**YOUR INSTRUCTIONS**
From the first line of the listing below through the line with "to *hashes* in Ruby.", transcribe exactly and skip the pictures.

**INPUT MATERIAL**
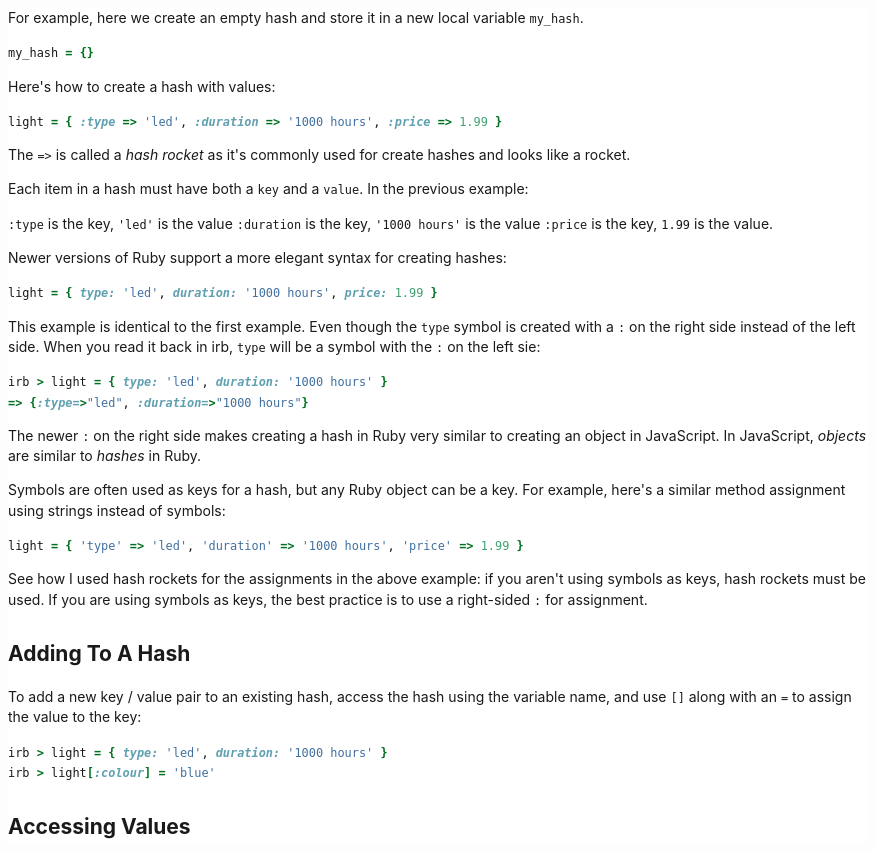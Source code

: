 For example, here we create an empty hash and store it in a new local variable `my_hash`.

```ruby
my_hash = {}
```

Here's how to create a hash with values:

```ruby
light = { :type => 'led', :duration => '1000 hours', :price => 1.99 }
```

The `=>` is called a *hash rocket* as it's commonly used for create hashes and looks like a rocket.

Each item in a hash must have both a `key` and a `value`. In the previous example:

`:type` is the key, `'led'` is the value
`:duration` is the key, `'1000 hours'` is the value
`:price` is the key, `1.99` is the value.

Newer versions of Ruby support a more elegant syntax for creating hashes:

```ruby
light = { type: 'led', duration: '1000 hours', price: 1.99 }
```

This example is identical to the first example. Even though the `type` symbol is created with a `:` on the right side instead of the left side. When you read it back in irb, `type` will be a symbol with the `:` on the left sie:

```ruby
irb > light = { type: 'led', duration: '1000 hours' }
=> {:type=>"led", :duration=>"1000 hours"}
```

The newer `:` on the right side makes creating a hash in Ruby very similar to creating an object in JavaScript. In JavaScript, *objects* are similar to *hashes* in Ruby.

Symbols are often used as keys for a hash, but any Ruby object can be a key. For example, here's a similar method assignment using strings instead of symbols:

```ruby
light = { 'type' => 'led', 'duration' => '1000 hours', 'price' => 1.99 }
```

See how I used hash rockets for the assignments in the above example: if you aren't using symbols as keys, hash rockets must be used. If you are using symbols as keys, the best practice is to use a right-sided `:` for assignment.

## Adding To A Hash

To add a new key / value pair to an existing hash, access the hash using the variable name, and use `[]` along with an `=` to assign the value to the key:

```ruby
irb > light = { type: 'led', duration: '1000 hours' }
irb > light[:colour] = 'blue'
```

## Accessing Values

**COMPLETED EXERCISE**
Source code

: For example, here we create an empty hash and store it in a new local variable `my_hash`.

```ruby
my_hash = {}
```

Here's how to create a hash with values:

```ruby
light = { :type => 'led', :duration => '1000 hours', :price => 1.99 }
```

The `=>` is called a *hash rocket* as it's commonly used for create hashes and looks like a rocket.

Each item in a hash must have both a `key` and a `value`. In the previous example:

`:type` is the key, `'led'` is the value
`:duration` is the key, `'1000 hours'` is the value
`:price` is the key, `1.99` is the value.

Newer versions of Ruby support a more elegant syntax for creating hashes:

```ruby
light = { type: 'led', duration: '1000 hours', price: 1.99 }
```

This example is identical to the first example. Even though the `type` symbol is created with a `:` on the right side instead of the left side. When you read it back in irb, `type` will be a symbol with the `:` on the left sie:

```ruby
irb > light = { type: 'led', duration: '1000 hours' }
=> {:type=>"led", :duration=>"1000 hours"}
```

The newer `:` on the right side makes creating a hash in Ruby very similar to creating an object in JavaScript. In JavaScript, *objects* are similar to *hashes* in Ruby.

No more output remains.